**Records**:
☆ ☆ ☆ ☆ ☆ ☆ ☆

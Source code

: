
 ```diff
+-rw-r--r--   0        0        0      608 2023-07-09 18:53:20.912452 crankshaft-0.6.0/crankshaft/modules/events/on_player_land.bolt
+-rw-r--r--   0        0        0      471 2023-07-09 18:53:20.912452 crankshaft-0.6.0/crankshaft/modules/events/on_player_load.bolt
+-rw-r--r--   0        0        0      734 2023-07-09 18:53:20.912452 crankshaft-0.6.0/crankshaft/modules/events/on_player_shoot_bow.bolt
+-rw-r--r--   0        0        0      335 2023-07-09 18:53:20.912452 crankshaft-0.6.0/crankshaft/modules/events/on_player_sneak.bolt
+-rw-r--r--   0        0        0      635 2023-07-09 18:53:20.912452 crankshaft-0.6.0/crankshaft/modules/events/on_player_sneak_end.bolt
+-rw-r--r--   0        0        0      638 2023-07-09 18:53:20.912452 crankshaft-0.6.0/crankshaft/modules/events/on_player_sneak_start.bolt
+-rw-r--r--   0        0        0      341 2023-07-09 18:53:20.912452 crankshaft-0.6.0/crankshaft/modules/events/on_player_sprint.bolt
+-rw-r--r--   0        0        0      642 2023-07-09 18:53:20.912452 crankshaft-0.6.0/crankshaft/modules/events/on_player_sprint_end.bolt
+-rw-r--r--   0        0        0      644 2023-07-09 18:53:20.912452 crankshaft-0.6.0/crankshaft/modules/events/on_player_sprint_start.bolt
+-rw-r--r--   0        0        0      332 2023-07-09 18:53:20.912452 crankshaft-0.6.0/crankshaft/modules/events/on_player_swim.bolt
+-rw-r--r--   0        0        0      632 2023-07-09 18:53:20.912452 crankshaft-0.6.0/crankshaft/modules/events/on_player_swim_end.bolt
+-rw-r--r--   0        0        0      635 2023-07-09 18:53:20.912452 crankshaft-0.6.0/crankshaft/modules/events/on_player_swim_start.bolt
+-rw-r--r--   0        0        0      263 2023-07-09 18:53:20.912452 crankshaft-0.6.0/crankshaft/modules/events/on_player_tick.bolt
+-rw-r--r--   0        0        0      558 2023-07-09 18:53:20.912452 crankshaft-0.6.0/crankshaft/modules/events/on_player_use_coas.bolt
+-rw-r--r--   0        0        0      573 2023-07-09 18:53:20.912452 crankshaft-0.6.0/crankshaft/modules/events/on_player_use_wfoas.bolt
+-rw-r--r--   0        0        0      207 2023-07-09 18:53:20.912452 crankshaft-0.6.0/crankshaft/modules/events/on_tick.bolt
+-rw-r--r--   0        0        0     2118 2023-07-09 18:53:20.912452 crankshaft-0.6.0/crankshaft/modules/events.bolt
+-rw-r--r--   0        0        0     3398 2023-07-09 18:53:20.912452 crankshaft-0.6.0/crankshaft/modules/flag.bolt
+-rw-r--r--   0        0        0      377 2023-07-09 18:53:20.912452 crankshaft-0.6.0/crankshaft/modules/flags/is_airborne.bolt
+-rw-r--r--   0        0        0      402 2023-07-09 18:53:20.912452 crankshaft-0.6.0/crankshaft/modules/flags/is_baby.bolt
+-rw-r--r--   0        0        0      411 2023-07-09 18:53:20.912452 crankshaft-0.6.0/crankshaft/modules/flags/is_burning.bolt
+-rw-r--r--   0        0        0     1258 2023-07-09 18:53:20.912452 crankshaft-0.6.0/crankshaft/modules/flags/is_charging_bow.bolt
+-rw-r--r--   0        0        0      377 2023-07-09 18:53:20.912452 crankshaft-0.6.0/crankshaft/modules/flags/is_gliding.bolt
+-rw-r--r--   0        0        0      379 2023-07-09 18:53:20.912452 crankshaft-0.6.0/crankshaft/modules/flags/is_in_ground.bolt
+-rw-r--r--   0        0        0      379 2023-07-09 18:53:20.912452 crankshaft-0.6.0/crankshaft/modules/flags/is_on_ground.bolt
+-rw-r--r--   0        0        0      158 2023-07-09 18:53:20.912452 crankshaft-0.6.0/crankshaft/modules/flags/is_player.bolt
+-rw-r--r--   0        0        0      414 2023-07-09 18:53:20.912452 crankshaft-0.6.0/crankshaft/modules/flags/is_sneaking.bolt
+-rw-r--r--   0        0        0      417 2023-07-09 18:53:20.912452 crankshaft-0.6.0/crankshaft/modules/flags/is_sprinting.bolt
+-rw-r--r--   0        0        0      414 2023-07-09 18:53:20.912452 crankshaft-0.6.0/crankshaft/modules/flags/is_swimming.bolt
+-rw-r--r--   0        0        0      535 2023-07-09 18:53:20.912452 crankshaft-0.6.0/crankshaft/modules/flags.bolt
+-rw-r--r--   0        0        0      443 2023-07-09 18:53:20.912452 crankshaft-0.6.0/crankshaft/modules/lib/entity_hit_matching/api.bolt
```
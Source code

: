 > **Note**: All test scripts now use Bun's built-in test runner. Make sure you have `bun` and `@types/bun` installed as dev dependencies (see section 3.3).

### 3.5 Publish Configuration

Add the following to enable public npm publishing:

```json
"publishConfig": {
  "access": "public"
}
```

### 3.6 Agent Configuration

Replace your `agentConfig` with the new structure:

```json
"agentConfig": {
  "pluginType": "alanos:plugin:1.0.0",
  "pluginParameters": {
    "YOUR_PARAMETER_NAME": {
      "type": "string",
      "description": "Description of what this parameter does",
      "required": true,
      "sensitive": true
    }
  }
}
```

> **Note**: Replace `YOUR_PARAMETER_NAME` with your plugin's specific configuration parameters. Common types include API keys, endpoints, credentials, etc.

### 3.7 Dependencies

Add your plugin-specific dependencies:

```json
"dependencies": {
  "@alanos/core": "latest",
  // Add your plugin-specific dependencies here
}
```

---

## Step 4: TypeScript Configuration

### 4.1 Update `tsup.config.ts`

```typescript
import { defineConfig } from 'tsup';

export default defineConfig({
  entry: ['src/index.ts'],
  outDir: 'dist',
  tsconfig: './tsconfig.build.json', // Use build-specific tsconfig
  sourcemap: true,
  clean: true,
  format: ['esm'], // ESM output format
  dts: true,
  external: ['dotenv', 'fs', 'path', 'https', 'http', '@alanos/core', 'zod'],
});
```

☆ ☆ ☆ ☆ ☆ ☆ ☆

Your response must be one number, namely how many lines of the data contain the string "with".

**Response**: 2